Elizabeth doesn’t have to recertify income until September 2024 (or October—there have been conflicting responses), so she stayed away from SAVE for now. Running the numbers for married filing separately, the SAVE program payment fell by around half, into the $500 range (and should be even lower when the percentage-of-income change kicks in). But now, Elizabeth has a decision to make. “Is my tax return going to be better if we file separately and I’m paying less in loans?” she asked. “We have to make a decision on how we file taxes in six months to anticipate how that is going to affect us in a year.”
Seeing patients going through her hospital and dealing with big insurance bureaucracies, Elizabeth knows how a rise in income or change in marital status can create a gap in eligibility for certain benefits. She fears that the various student debt repayment programs have opened up this gap for the middle class.
I asked Elizabeth if she could make a $1,000-plus payment right now. “I feasibly could, but what would that mean for me?” she replied. “It means still driving my 2002 Camry until I run it into the ground. It means my wife and I don’t get to do IVF [in vitro fertilization]. I’m 32, she’s 35, we’d love to have children but have to do IVF, that’s three grand out of the gate.” This is a good example of how student debt constrains life choices, and even holds back economic growth.
Kyra Taylor
This last story is unusual because Kyra is a student loan expert. She is a staff attorney with the National Consumer Law Center who previously worked on the Project on Predatory Student Lending at Harvard Law School. But she also has six-figure student loan debt from her undergrad career at Temple University and her law school days at UC Berkeley.
She was in an income-driven repayment program before the pandemic, and switched it as the payment pause began. Then, because she is enrolled in the Public Service Loan Forgiveness program, her loan was transferred to MOHELA. Like Mitra Niknam, Kyra’s monthly payment suddenly increased tenfold.
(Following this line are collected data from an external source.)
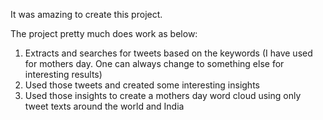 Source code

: It was amazing to create this project.

The project pretty much does work as below:
1. Extracts and searches for tweets based on the keywords (I have used for mothers day. One can always change to something else for interesting results)
2. Used those tweets and created some interesting insights
3. Used those insights to create a mothers day word cloud using only tweet texts around the world and India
As a student loan attorney, Kyra had heard about problems like miscalculated payments or enrollment in the wrong payment plan occurring during the frenzied period before resumption of payments. But this particular student borrower was the least likely in America to allow a servicer to get away with a miscalculation of that magnitude.
“I filed a complaint with MOHELA, and they reiterated that the payment amount was correct, but did not explain how they had calculated that amount,” Kyra told me. “I reached out to the Federal Student Loan ombudsman’s office for help, and MOHELA indicated that they would fix the issue.” But MOHELA’s idea of fixing it was asking Kyra to reapply for income-driven repayment. After she contacted the student loan ombudsman, they stepped in again, and the situation was somewhat resolved, “although, I am still enrolled in the wrong plan,” Kyra said.
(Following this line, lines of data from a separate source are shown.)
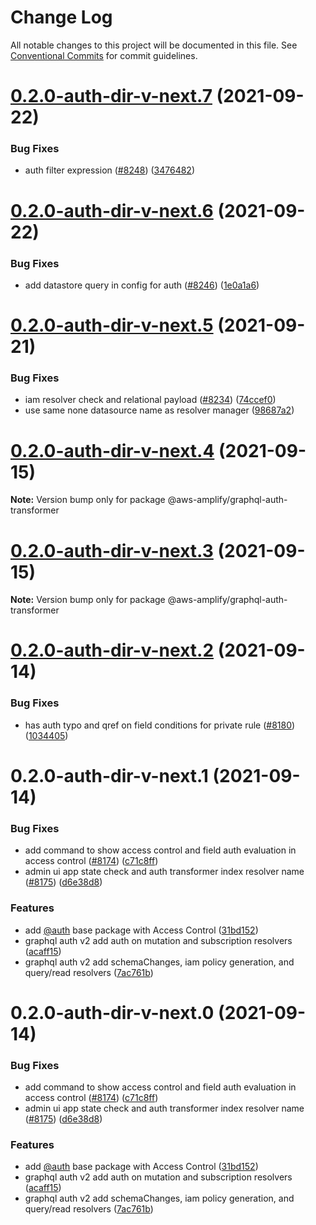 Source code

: # Change Log

All notable changes to this project will be documented in this file.
See [Conventional Commits](https://conventionalcommits.org) for commit guidelines.

# [0.2.0-auth-dir-v-next.7](https://github.com/aws-amplify/amplify-cli/compare/@aws-amplify/graphql-auth-transformer@0.2.0-auth-dir-v-next.6...@aws-amplify/graphql-auth-transformer@0.2.0-auth-dir-v-next.7) (2021-09-22)


### Bug Fixes

* auth filter expression ([#8248](https://github.com/aws-amplify/amplify-cli/issues/8248)) ([3476482](https://github.com/aws-amplify/amplify-cli/commit/347648226a4efae99337a5cbe876f689cc3f3c37))





# [0.2.0-auth-dir-v-next.6](https://github.com/aws-amplify/amplify-cli/compare/@aws-amplify/graphql-auth-transformer@0.2.0-auth-dir-v-next.5...@aws-amplify/graphql-auth-transformer@0.2.0-auth-dir-v-next.6) (2021-09-22)


### Bug Fixes

* add datastore query in config for auth ([#8246](https://github.com/aws-amplify/amplify-cli/issues/8246)) ([1e0a1a6](https://github.com/aws-amplify/amplify-cli/commit/1e0a1a6e03176636851485c0c996db1aff9b94fd))





# [0.2.0-auth-dir-v-next.5](https://github.com/aws-amplify/amplify-cli/compare/@aws-amplify/graphql-auth-transformer@0.2.0-auth-dir-v-next.4...@aws-amplify/graphql-auth-transformer@0.2.0-auth-dir-v-next.5) (2021-09-21)


### Bug Fixes

* iam resolver check and relational payload ([#8234](https://github.com/aws-amplify/amplify-cli/issues/8234)) ([74ccef0](https://github.com/aws-amplify/amplify-cli/commit/74ccef041a22e92a501f2cedd3bacb4f5bfc1cc6))
* use same none datasource name as resolver manager ([98687a2](https://github.com/aws-amplify/amplify-cli/commit/98687a22fc5ff8ee4bd64a268d5aaf3e0a3942e8))





# [0.2.0-auth-dir-v-next.4](https://github.com/aws-amplify/amplify-cli/compare/@aws-amplify/graphql-auth-transformer@0.2.0-auth-dir-v-next.3...@aws-amplify/graphql-auth-transformer@0.2.0-auth-dir-v-next.4) (2021-09-15)

**Note:** Version bump only for package @aws-amplify/graphql-auth-transformer





# [0.2.0-auth-dir-v-next.3](https://github.com/aws-amplify/amplify-cli/compare/@aws-amplify/graphql-auth-transformer@0.2.0-auth-dir-v-next.2...@aws-amplify/graphql-auth-transformer@0.2.0-auth-dir-v-next.3) (2021-09-15)

**Note:** Version bump only for package @aws-amplify/graphql-auth-transformer





# [0.2.0-auth-dir-v-next.2](https://github.com/aws-amplify/amplify-cli/compare/@aws-amplify/graphql-auth-transformer@0.2.0-auth-dir-v-next.1...@aws-amplify/graphql-auth-transformer@0.2.0-auth-dir-v-next.2) (2021-09-14)


### Bug Fixes

* has auth typo and qref on field conditions for private rule ([#8180](https://github.com/aws-amplify/amplify-cli/issues/8180)) ([1034405](https://github.com/aws-amplify/amplify-cli/commit/1034405d096182f2ae73984416fdaddeee762b64))





# 0.2.0-auth-dir-v-next.1 (2021-09-14)


### Bug Fixes

* add command to show access control and field auth evaluation in access control ([#8174](https://github.com/aws-amplify/amplify-cli/issues/8174)) ([c71c8ff](https://github.com/aws-amplify/amplify-cli/commit/c71c8ff4950dd07478d7c16d42a6dc96518fc97d))
* admin ui app state check and auth transformer index resolver name ([#8175](https://github.com/aws-amplify/amplify-cli/issues/8175)) ([d6e38d8](https://github.com/aws-amplify/amplify-cli/commit/d6e38d87d1d82b05679ddd602ddc514eb1d1cf87))


### Features

* add [@auth](https://github.com/auth) base package with Access Control ([31bd152](https://github.com/aws-amplify/amplify-cli/commit/31bd15276e3bf2e86f5b188bf581d3abbf7ab223))
* graphql auth v2 add auth on mutation and subscription resolvers ([acaff15](https://github.com/aws-amplify/amplify-cli/commit/acaff150efa7da285330e718aaf3fc36cae465d8))
* graphql auth v2 add schemaChanges, iam policy generation, and query/read resolvers ([7ac761b](https://github.com/aws-amplify/amplify-cli/commit/7ac761b422c23f09eea2602f147ebfd6052e5c80))





# 0.2.0-auth-dir-v-next.0 (2021-09-14)


### Bug Fixes

* add command to show access control and field auth evaluation in access control ([#8174](https://github.com/aws-amplify/amplify-cli/issues/8174)) ([c71c8ff](https://github.com/aws-amplify/amplify-cli/commit/c71c8ff4950dd07478d7c16d42a6dc96518fc97d))
* admin ui app state check and auth transformer index resolver name ([#8175](https://github.com/aws-amplify/amplify-cli/issues/8175)) ([d6e38d8](https://github.com/aws-amplify/amplify-cli/commit/d6e38d87d1d82b05679ddd602ddc514eb1d1cf87))


### Features

* add [@auth](https://github.com/auth) base package with Access Control ([31bd152](https://github.com/aws-amplify/amplify-cli/commit/31bd15276e3bf2e86f5b188bf581d3abbf7ab223))
* graphql auth v2 add auth on mutation and subscription resolvers ([acaff15](https://github.com/aws-amplify/amplify-cli/commit/acaff150efa7da285330e718aaf3fc36cae465d8))
* graphql auth v2 add schemaChanges, iam policy generation, and query/read resolvers ([7ac761b](https://github.com/aws-amplify/amplify-cli/commit/7ac761b422c23f09eea2602f147ebfd6052e5c80))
Kyra conceded that she could navigate the system because she was an expert and an attorney, who knew the proper calculations and who to contact when there was a problem. Many borrowers who receive a high bill aren’t so well situated to respond. “Too often, when servicers make mistakes, borrowers are left paying the price, often with money they couldn’t afford to lose in the first place,” she said.
Putting her expert hat on, Kyra said that any borrower who thinks their servicer miscalculated their payment amount should contact the ombudsman’s office, and file a complaint with the Consumer Financial Protection Bureau.
She added that President Biden’s “on-ramp” that delays consequences for delinquent payments is critical, “so that borrowers are not forced to choose between paying for food or paying their loan bill. However, I am worried that without further auditing and tighter oversight these issues will continue even after the on-ramp expires.”